Give as output the line that contains "โดยที่ตัวห้อย $i$ จะแสดงถึงลำดับของใบพัดแต่ละตัว", followed by every remaining line of the entries, unchanged and with nothing added.

Dataset entries
____________
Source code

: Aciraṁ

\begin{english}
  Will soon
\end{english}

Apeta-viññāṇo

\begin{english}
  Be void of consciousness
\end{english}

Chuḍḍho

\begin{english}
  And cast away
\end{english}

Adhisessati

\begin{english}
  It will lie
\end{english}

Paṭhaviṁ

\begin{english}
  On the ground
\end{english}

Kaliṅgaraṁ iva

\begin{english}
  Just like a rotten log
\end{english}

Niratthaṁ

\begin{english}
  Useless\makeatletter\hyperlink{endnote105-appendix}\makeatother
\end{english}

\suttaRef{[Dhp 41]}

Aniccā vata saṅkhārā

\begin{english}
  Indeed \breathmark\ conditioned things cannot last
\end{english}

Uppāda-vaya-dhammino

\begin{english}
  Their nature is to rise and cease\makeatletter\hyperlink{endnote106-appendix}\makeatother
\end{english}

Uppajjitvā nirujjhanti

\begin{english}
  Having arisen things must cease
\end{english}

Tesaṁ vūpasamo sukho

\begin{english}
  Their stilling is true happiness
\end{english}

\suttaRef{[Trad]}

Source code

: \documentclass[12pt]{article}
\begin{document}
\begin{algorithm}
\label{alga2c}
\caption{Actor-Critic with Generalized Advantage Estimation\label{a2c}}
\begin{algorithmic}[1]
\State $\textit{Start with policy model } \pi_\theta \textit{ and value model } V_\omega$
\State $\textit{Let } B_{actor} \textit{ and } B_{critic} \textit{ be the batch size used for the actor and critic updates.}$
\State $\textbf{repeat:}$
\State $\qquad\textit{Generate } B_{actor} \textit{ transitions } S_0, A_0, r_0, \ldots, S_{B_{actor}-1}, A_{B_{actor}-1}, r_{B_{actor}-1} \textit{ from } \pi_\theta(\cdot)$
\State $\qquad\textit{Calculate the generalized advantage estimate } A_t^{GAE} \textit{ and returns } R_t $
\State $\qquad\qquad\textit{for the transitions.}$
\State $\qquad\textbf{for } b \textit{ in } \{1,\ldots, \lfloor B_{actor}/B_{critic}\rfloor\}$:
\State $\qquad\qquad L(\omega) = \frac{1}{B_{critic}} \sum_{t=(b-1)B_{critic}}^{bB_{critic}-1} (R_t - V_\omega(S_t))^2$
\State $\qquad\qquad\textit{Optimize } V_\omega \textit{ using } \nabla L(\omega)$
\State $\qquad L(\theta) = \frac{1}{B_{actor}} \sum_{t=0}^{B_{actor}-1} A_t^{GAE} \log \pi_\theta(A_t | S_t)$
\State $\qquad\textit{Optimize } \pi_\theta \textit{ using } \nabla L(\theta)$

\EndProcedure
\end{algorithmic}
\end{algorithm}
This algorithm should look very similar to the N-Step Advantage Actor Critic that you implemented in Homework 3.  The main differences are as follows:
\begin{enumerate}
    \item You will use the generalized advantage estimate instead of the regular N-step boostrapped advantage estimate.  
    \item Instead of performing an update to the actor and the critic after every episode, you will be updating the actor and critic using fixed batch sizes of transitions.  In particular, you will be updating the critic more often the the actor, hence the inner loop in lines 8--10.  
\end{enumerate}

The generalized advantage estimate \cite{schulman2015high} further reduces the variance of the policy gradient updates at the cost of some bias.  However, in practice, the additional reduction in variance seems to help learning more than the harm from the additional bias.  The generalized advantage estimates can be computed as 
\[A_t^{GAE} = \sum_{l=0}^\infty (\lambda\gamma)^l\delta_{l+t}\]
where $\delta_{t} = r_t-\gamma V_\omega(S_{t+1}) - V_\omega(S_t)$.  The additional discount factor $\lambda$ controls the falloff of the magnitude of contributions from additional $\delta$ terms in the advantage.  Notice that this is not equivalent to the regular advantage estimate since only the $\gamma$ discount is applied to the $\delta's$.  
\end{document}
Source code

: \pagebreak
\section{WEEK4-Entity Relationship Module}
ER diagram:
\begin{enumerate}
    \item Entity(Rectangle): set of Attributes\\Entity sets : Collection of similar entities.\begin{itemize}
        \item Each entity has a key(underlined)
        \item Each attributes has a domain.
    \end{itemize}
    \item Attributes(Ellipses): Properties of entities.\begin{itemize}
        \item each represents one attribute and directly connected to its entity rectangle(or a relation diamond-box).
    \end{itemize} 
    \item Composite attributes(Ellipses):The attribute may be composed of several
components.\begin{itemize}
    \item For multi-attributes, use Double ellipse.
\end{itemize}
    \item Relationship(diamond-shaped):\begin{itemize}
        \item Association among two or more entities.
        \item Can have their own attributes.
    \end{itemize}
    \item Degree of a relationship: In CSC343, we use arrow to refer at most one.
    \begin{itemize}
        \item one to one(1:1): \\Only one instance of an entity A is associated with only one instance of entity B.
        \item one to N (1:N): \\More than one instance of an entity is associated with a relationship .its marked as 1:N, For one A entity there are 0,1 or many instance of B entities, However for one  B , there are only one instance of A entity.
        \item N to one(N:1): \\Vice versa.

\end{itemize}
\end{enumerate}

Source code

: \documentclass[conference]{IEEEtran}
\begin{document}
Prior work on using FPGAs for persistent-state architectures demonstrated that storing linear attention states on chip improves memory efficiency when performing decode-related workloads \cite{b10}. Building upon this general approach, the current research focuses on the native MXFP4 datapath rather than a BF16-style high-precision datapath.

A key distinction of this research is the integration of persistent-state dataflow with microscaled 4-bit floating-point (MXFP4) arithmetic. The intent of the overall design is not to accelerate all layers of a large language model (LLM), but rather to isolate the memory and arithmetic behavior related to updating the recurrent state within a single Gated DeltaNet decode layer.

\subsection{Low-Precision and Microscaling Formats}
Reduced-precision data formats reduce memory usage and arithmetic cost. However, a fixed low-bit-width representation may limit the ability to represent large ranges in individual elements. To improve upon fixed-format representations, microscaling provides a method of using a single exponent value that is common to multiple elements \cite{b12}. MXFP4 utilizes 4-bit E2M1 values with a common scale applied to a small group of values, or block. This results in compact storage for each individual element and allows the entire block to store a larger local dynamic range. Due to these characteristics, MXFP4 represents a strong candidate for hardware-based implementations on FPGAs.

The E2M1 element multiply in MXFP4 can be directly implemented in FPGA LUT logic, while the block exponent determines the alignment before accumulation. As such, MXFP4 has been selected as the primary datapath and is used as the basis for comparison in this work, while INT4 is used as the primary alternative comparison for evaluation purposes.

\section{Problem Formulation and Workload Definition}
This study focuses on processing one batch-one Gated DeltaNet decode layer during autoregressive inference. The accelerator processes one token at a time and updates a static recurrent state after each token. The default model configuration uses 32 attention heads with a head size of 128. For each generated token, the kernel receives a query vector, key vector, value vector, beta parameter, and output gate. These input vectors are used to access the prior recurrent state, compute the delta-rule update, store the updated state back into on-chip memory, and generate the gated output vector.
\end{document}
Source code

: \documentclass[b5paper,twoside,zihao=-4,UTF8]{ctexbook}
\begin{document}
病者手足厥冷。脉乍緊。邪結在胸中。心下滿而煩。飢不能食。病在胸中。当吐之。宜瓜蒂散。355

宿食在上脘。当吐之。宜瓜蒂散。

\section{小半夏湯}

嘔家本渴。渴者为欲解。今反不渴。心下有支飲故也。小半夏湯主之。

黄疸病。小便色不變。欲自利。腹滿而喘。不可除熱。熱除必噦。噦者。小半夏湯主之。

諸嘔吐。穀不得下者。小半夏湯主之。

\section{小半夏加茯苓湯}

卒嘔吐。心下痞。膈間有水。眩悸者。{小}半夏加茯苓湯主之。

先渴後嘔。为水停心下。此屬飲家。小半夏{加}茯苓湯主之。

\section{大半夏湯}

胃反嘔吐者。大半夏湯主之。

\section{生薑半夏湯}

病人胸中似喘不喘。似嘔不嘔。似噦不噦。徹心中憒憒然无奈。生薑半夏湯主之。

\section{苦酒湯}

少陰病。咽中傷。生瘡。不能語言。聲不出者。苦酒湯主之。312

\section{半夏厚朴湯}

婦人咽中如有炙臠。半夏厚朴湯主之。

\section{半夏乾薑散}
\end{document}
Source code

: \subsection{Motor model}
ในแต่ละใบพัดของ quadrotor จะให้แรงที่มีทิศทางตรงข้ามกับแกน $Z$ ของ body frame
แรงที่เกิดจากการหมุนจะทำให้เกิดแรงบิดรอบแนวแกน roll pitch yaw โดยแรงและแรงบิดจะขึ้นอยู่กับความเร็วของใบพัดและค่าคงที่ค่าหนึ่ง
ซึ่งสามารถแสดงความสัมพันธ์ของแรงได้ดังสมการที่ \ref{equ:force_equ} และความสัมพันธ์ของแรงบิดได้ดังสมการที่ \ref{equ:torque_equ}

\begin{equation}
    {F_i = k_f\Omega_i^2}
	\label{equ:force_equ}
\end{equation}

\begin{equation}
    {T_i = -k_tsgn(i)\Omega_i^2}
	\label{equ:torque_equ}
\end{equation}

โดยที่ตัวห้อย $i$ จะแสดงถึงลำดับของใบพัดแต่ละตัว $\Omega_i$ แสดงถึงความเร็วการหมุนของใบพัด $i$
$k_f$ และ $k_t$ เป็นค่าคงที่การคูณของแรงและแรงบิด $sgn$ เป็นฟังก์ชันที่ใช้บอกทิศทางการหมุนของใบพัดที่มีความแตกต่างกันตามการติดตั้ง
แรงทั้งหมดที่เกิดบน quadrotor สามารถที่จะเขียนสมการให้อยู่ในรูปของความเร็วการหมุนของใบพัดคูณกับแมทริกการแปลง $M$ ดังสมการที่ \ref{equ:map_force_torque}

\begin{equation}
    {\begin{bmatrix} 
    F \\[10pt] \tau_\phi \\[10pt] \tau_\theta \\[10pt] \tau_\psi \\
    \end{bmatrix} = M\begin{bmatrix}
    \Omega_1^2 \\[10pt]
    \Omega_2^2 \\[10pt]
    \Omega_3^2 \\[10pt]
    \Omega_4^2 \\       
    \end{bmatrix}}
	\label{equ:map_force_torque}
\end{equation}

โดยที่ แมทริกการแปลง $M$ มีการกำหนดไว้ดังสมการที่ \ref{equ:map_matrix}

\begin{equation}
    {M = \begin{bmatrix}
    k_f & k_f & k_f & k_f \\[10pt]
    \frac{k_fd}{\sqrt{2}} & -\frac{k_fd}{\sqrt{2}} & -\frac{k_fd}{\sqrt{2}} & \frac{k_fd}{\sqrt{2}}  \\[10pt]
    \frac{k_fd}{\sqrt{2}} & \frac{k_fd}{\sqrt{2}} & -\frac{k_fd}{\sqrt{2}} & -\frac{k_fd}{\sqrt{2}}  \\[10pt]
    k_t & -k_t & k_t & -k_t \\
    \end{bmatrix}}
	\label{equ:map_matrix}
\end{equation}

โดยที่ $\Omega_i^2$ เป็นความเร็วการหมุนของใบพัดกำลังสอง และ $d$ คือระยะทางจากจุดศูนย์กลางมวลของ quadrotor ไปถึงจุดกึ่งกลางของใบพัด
____________
Reply to the task
โดยที่ตัวห้อย $i$ จะแสดงถึงลำดับของใบพัดแต่ละตัว $\Omega_i$ แสดงถึงความเร็วการหมุนของใบพัด $i$
$k_f$ และ $k_t$ เป็นค่าคงที่การคูณของแรงและแรงบิด $sgn$ เป็นฟังก์ชันที่ใช้บอกทิศทางการหมุนของใบพัดที่มีความแตกต่างกันตามการติดตั้ง
แรงทั้งหมดที่เกิดบน quadrotor สามารถที่จะเขียนสมการให้อยู่ในรูปของความเร็วการหมุนของใบพัดคูณกับแมทริกการแปลง $M$ ดังสมการที่ \ref{equ:map_force_torque}

\begin{equation}
    {\begin{bmatrix} 
    F \\[10pt] \tau_\phi \\[10pt] \tau_\theta \\[10pt] \tau_\psi \\
    \end{bmatrix} = M\begin{bmatrix}
    \Omega_1^2 \\[10pt]
    \Omega_2^2 \\[10pt]
    \Omega_3^2 \\[10pt]
    \Omega_4^2 \\       
    \end{bmatrix}}
	\label{equ:map_force_torque}
\end{equation}

โดยที่ แมทริกการแปลง $M$ มีการกำหนดไว้ดังสมการที่ \ref{equ:map_matrix}

\begin{equation}
    {M = \begin{bmatrix}
    k_f & k_f & k_f & k_f \\[10pt]
    \frac{k_fd}{\sqrt{2}} & -\frac{k_fd}{\sqrt{2}} & -\frac{k_fd}{\sqrt{2}} & \frac{k_fd}{\sqrt{2}}  \\[10pt]
    \frac{k_fd}{\sqrt{2}} & \frac{k_fd}{\sqrt{2}} & -\frac{k_fd}{\sqrt{2}} & -\frac{k_fd}{\sqrt{2}}  \\[10pt]
    k_t & -k_t & k_t & -k_t \\
    \end{bmatrix}}
	\label{equ:map_matrix}
\end{equation}

โดยที่ $\Omega_i^2$ เป็นความเร็วการหมุนของใบพัดกำลังสอง และ $d$ คือระยะทางจากจุดศูนย์กลางมวลของ quadrotor ไปถึงจุดกึ่งกลางของใบพัด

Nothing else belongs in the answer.